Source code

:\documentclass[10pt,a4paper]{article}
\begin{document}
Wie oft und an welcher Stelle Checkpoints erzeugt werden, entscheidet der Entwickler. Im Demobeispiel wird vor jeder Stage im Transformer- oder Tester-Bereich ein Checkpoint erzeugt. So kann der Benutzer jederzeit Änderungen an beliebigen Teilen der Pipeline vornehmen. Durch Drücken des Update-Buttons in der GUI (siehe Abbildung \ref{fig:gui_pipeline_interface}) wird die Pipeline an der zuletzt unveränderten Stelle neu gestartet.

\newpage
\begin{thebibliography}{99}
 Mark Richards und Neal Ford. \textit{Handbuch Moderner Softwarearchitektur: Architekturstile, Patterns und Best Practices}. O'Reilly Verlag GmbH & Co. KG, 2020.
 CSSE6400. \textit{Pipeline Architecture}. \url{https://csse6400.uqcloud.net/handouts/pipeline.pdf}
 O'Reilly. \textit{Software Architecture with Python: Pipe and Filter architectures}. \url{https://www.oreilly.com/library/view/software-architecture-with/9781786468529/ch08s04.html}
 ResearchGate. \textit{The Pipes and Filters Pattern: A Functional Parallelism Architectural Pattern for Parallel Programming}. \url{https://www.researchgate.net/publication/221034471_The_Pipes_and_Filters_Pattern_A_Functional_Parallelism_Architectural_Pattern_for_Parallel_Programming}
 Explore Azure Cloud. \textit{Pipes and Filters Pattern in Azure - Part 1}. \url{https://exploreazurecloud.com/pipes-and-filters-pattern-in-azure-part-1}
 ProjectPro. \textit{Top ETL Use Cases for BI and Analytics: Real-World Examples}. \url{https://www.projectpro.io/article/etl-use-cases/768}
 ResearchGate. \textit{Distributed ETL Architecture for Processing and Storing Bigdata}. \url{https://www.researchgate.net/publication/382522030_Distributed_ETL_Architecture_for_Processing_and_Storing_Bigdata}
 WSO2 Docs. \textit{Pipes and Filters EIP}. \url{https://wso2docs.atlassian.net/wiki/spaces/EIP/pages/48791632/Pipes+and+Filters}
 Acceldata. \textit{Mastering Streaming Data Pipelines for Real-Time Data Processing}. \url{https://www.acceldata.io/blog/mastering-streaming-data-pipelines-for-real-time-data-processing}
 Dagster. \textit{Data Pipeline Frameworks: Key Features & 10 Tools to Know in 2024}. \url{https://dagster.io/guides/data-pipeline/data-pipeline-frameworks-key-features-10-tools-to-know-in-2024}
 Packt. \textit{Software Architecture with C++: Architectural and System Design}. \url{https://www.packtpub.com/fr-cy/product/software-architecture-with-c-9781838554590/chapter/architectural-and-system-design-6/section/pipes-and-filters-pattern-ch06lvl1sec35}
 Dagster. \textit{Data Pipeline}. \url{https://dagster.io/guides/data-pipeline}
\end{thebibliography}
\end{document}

Your objective:
Give back the entries above precisely as they appear.

Output for this task:
Source code

:\documentclass[10pt,a4paper]{article}
\begin{document}
Wie oft und an welcher Stelle Checkpoints erzeugt werden, entscheidet der Entwickler. Im Demobeispiel wird vor jeder Stage im Transformer- oder Tester-Bereich ein Checkpoint erzeugt. So kann der Benutzer jederzeit Änderungen an beliebigen Teilen der Pipeline vornehmen. Durch Drücken des Update-Buttons in der GUI (siehe Abbildung \ref{fig:gui_pipeline_interface}) wird die Pipeline an der zuletzt unveränderten Stelle neu gestartet.

\newpage
\begin{thebibliography}{99}
 Mark Richards und Neal Ford. \textit{Handbuch Moderner Softwarearchitektur: Architekturstile, Patterns und Best Practices}. O'Reilly Verlag GmbH & Co. KG, 2020.
 CSSE6400. \textit{Pipeline Architecture}. \url{https://csse6400.uqcloud.net/handouts/pipeline.pdf}
 O'Reilly. \textit{Software Architecture with Python: Pipe and Filter architectures}. \url{https://www.oreilly.com/library/view/software-architecture-with/9781786468529/ch08s04.html}
 ResearchGate. \textit{The Pipes and Filters Pattern: A Functional Parallelism Architectural Pattern for Parallel Programming}. \url{https://www.researchgate.net/publication/221034471_The_Pipes_and_Filters_Pattern_A_Functional_Parallelism_Architectural_Pattern_for_Parallel_Programming}
 Explore Azure Cloud. \textit{Pipes and Filters Pattern in Azure - Part 1}. \url{https://exploreazurecloud.com/pipes-and-filters-pattern-in-azure-part-1}
 ProjectPro. \textit{Top ETL Use Cases for BI and Analytics: Real-World Examples}. \url{https://www.projectpro.io/article/etl-use-cases/768}
 ResearchGate. \textit{Distributed ETL Architecture for Processing and Storing Bigdata}. \url{https://www.researchgate.net/publication/382522030_Distributed_ETL_Architecture_for_Processing_and_Storing_Bigdata}
 WSO2 Docs. \textit{Pipes and Filters EIP}. \url{https://wso2docs.atlassian.net/wiki/spaces/EIP/pages/48791632/Pipes+and+Filters}
 Acceldata. \textit{Mastering Streaming Data Pipelines for Real-Time Data Processing}. \url{https://www.acceldata.io/blog/mastering-streaming-data-pipelines-for-real-time-data-processing}
 Dagster. \textit{Data Pipeline Frameworks: Key Features & 10 Tools to Know in 2024}. \url{https://dagster.io/guides/data-pipeline/data-pipeline-frameworks-key-features-10-tools-to-know-in-2024}
 Packt. \textit{Software Architecture with C++: Architectural and System Design}. \url{https://www.packtpub.com/fr-cy/product/software-architecture-with-c-9781838554590/chapter/architectural-and-system-design-6/section/pipes-and-filters-pattern-ch06lvl1sec35}
 Dagster. \textit{Data Pipeline}. \url{https://dagster.io/guides/data-pipeline}
\end{thebibliography}
\end{document}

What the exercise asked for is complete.